Jean de Calais tira son épée. Il était pâle comme un mort.

— « Jean de Calais, arrête, cria le grand Oiseau Blanc. Ce que tu m’avais promis, je te le donne. Garde ton enfant tout entier. Jean de Calais, tu m’as fait service. Je t’ai payé. Nous sommes quittes. Adieu. Je m’en retourne en paradis. »

Et le grand Oiseau Blanc s’envola. On ne l’a revu jamais, jamais.

Le lendemain, Jean de Calais et tous les siens s’embarquaient à Bordeaux. Un mois après, ils étaient à Lisbonne en Portugal. Alors, le roi dit à son gendre :

— « Jean de Calais, je suis vieux. Désormais, j’entends que tu commandes à ma place. »

Ce qui fut dit fut fait. Jean de Calais commanda selon le droit et la justice, et vécut longtemps heureux parmi les siens[3].

  1. Chef-lieu d’arrondissement du département de Lot-et-Garonne.
  2. Le mois de décembre.
  3. Dicté par Marianne Bense, du Passage-d’Agen (Lot-et Garonne), veuve d’un marinier, qui navigua près de quarante ans sur la Garonne, la Baïse, et le canal du Languedoc.
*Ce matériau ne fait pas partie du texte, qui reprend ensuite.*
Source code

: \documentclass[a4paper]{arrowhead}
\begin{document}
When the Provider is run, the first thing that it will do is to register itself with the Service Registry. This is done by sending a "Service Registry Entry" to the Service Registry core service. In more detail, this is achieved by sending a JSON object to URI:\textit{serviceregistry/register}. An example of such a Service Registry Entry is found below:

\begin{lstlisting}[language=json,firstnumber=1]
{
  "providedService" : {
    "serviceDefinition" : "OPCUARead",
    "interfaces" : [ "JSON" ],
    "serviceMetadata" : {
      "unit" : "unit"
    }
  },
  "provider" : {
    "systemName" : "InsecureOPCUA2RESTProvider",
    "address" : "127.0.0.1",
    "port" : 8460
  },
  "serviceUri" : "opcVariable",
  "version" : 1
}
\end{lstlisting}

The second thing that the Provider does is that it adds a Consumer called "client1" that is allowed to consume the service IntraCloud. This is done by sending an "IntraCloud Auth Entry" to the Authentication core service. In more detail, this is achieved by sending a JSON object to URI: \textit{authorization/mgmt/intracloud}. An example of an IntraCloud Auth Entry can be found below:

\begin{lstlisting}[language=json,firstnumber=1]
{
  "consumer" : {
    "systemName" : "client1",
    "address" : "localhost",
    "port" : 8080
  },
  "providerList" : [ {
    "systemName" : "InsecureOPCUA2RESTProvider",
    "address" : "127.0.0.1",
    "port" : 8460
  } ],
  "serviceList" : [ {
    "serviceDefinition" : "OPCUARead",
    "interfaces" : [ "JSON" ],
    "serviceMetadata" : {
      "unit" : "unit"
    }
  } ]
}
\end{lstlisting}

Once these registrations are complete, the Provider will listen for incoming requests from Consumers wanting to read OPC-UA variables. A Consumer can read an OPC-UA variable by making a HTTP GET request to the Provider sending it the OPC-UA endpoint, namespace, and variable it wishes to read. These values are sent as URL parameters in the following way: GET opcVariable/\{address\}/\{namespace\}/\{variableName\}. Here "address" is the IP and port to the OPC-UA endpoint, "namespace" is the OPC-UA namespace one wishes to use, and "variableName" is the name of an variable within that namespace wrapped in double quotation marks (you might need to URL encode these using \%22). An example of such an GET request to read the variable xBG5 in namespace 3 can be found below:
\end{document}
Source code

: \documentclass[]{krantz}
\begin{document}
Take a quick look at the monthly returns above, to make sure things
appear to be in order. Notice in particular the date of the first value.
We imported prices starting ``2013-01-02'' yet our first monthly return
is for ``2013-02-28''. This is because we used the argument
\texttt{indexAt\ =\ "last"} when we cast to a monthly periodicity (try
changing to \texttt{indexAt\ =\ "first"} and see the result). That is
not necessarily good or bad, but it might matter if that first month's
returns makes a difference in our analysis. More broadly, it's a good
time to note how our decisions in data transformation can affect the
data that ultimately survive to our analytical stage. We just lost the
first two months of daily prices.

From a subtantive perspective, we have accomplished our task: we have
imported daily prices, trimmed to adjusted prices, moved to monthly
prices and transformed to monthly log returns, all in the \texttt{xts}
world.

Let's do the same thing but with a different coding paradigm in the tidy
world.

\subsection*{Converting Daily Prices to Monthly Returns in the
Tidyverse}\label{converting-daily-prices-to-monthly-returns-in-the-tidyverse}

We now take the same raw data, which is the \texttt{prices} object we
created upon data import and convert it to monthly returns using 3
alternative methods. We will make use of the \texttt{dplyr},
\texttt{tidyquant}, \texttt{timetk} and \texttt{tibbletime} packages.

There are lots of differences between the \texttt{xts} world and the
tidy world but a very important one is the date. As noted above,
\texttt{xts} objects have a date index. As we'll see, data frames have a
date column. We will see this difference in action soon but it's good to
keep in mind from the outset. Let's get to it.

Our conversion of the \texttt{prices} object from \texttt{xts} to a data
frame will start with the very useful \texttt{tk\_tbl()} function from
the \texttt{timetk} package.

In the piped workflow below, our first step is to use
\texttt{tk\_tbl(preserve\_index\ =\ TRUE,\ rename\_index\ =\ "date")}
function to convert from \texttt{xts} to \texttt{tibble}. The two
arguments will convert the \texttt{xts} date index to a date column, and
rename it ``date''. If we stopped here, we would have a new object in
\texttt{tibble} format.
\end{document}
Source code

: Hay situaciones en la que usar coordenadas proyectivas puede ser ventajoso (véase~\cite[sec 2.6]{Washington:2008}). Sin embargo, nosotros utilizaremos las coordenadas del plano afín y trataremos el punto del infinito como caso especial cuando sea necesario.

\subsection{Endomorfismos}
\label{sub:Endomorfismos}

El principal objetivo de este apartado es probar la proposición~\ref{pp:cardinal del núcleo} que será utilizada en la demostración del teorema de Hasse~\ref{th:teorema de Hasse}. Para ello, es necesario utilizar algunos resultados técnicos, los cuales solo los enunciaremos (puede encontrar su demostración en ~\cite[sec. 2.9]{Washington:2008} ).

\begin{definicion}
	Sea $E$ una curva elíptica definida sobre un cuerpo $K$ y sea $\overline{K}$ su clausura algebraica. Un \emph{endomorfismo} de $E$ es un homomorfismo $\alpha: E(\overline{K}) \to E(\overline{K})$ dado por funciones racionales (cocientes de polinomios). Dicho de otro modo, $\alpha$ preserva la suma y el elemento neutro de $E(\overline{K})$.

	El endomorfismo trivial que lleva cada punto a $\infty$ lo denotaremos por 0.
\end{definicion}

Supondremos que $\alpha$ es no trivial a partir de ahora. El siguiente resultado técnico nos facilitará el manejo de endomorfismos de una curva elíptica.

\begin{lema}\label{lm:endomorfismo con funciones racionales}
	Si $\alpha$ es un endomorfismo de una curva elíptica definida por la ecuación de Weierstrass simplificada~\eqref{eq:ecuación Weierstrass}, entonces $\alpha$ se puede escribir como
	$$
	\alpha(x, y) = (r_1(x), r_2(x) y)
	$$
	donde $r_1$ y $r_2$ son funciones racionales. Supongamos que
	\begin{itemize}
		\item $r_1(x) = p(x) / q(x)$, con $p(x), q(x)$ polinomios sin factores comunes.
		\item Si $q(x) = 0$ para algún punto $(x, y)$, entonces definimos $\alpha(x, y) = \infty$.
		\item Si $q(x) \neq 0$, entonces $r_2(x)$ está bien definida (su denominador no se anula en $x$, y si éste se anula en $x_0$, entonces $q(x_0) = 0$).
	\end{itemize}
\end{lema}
Marianne tient de son mari ce conte, que feu Justine Dutilh, fille d’un marinier de Marmande, me récita, il y a vingt ans, d’une façon presque identique pour le fond. Marianne Bense m’a certifié que les souvenirs de quelques vieux bateliers agenais concordent avec les siens. Indépendamment du conte de Jean de Calais, tel que je viens de le fournir, il en existe un autre qui procède beaucoup plus visiblement de la Bibliothèque Bleue. Tel est notamment celui que mon ami M. Lavergue, de Castillon-Debat (Gers), m’a fait parvenir, il y a six ans, d’après la narration d’un vieillard de sa commune.